Se a peça reflete a década de 30, por que encená-la em 67/68? A resposta é desanimadora. A sociedade brasileira vive a história de substituição dos Reis da Vela já há muito tempo, até os dias de hoje. De um Abelardo para outro, de um Fernando para outro. A década de 30 marcou o inicio do Estado Novo de Getúlio Vargas, apoiado nas massas, populista e autoritário. Negociava tanto com os Americanos quanto com a Alemanha nazi-fascista, mostrando sua flexibilidade moral e oportunismo. Nesse período,assim como em 1968, o poder era de certa forma centralizado e os pilares da sociedade eram a família, a Igreja e o Estado. O espetáculo atacava todos eles. Com palavras, gestos, cenografia, músicas a sexualidade aflorava e as máscaras da sociedade iam caindo. Abelardo II era a síntese de Getúlio e João Goulart, sua maquiagem e vestimentas traziam traços do oportunista que transita da direita para a esquerda, um verdadeiro pelego. Personagem ainda marcante na realidade brasileira.
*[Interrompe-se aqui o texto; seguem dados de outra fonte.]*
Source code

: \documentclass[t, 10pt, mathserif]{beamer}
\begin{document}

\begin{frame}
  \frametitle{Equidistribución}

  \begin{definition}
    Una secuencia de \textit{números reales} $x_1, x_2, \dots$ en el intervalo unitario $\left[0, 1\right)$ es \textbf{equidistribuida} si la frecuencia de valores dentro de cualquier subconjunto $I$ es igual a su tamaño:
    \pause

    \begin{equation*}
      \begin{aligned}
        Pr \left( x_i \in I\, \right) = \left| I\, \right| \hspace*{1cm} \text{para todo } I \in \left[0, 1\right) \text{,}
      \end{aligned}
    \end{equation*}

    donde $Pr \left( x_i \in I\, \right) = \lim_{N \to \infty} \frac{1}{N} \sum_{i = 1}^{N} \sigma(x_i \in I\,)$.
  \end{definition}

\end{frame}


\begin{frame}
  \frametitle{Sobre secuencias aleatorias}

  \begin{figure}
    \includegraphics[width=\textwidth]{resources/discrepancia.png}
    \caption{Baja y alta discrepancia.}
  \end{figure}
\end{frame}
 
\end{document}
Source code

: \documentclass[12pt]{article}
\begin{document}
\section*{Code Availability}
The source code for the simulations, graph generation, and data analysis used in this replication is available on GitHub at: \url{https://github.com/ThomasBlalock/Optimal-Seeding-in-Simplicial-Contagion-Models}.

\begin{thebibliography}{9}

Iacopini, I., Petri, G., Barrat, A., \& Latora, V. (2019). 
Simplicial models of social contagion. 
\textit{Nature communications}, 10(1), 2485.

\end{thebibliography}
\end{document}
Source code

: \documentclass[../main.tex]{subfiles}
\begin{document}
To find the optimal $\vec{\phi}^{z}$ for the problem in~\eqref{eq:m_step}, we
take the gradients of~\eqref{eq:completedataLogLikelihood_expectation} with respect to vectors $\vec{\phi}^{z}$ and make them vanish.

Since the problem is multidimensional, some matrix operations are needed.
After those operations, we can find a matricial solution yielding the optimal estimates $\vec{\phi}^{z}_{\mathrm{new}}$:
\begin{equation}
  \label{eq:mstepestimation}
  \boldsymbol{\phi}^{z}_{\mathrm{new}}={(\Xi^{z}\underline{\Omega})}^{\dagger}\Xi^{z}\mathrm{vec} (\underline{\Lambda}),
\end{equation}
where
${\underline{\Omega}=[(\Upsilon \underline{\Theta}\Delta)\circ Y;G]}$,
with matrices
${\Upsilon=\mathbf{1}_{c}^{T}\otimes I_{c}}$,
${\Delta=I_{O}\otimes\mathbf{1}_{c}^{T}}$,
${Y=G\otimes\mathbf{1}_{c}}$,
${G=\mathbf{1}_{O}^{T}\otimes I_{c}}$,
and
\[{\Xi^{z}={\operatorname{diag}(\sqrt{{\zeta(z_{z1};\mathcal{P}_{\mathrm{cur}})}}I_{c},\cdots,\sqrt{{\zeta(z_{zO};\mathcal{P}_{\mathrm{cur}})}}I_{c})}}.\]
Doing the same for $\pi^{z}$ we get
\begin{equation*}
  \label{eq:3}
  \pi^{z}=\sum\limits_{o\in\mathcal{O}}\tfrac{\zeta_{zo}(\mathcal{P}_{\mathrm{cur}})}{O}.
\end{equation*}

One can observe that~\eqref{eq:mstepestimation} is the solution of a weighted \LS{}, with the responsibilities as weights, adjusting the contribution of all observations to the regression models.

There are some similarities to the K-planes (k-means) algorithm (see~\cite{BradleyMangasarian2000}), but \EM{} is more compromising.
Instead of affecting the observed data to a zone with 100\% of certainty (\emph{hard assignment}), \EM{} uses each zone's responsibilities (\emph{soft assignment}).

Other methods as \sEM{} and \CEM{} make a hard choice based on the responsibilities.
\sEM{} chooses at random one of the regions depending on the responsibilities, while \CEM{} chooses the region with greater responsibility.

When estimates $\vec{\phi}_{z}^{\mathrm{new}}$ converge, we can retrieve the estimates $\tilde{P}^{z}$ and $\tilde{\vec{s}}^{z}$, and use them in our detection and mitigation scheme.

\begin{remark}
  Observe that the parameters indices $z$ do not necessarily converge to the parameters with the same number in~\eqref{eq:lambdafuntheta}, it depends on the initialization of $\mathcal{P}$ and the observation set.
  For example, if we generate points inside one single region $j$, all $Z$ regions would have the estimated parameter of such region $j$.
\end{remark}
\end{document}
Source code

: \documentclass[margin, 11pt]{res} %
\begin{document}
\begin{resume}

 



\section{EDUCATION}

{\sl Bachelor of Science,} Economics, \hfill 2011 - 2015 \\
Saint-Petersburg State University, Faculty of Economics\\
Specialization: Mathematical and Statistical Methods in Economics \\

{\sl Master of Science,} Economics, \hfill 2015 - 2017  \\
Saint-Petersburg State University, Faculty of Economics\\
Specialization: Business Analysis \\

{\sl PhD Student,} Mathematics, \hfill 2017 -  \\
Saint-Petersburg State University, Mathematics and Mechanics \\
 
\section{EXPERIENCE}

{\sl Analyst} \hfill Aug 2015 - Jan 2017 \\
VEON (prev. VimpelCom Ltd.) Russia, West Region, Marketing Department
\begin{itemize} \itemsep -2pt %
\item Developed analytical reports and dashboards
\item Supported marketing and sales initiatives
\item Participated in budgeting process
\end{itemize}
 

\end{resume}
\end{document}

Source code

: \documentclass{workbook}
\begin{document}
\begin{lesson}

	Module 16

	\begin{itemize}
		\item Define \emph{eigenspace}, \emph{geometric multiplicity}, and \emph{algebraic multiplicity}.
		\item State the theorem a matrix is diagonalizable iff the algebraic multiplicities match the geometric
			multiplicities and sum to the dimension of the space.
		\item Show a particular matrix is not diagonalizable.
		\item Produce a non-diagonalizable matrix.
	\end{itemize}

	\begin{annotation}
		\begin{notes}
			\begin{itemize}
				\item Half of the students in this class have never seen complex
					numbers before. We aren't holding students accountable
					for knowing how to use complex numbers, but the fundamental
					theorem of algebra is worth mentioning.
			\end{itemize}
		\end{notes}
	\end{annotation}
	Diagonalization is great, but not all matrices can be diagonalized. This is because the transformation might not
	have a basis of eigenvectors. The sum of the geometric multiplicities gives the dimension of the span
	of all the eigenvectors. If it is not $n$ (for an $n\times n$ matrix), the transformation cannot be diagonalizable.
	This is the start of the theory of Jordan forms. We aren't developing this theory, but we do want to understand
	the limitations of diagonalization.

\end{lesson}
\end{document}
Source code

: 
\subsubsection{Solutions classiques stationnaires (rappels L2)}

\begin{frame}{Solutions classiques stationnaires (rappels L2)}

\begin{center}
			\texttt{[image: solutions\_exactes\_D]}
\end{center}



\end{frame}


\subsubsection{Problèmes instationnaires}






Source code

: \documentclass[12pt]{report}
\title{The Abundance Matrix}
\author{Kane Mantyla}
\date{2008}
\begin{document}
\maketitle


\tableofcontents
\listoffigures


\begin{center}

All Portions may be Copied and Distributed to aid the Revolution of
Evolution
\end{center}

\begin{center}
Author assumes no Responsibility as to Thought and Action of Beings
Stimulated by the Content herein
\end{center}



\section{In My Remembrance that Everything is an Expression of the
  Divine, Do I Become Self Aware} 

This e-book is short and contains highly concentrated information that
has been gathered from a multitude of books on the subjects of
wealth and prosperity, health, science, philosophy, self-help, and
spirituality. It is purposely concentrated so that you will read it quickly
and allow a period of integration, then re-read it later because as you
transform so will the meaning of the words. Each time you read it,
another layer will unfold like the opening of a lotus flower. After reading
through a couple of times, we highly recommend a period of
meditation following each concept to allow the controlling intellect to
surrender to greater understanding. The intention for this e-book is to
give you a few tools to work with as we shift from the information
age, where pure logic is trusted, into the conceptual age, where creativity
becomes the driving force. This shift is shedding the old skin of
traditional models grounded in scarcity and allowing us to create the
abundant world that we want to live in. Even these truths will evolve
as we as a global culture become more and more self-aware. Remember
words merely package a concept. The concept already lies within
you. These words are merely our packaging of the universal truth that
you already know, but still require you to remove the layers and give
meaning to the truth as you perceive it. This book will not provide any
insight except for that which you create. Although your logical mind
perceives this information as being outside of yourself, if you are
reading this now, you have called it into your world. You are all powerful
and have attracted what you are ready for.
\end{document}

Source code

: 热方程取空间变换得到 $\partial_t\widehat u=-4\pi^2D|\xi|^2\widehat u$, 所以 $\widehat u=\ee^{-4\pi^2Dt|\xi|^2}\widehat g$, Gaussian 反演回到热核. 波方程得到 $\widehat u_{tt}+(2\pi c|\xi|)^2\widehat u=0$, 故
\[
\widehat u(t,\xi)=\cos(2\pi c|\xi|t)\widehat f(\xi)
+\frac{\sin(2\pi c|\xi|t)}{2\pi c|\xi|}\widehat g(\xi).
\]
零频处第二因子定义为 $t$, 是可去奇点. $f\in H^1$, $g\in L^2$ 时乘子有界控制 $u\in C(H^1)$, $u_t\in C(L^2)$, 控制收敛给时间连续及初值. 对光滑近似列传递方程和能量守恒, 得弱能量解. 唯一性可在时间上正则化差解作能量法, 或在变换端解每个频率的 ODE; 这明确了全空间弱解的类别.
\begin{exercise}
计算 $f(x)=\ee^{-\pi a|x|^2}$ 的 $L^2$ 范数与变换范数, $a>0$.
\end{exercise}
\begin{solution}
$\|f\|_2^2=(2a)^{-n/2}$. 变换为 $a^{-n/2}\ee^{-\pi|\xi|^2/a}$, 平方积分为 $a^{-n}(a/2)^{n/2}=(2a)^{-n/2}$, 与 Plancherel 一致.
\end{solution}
O espetáculo marcou a eclosão do movimento tropicalista. Revolucionou o teatro nacional, era um “teatro agressivo”, atacava seu público. Era circo, teatro de revista, Brecht, Shakespeare, chanchada, deboche, pornografia, Chacrinha, enfim, um verdadeiro carnaval. Buscava o atrevimento estético do cinema novo. Trazia a música de Caetano. Tudo para retratar o surrealismo brasileiro. Segundo o próprio Zé Celso em seu manifesto, publicado em 5 de fevereiro de 1968 no “Última Hora”: "Tudo procura transmitir essa realidade de muito barulho por nada, onde todos os caminhos tentados para superá-la até agora se mostram inviáveis. Tudo procura mostrar o imenso cadáver que tem sido a não-história do Brasil destes últimos anos, à qual nós todos acendemos nossa vela para trazer, através de nossa atividade cotidiana, alento. 1933-1967: são 34 anos. Duas gerações pelo menos levaram suas velas. E o corpo continua gangrenado. "

Hoje mais gerações levaram suas velas e o ano de 68 passou, os movimentos foram reprimidos e a realidade brasileira parece ainda viver da substituição dos Reis da Vela. Por outro lado, a expectativa de que algo vai acontecer volta à tona. Protestos internacionais voltaram no fim do século passado, nas reuniões da OMC, G8 e FMI. Seattle, Genova, Praga, Davos, Genebra, Quebec, Washington entre outras formaram novos palcos para essa nova esquerda. Black Blocs, Reclaim the Streets com suas festas nas ruas, grupos anarquistas ecologistas, o levante Zapatista em Chiapas, todos eles apontam para um novo futuro, a formação de redes de solidariedade, um antipoder para fazer frente aos poderosos Reis da Vela e ao capital transnacional que impera nesse começo de século.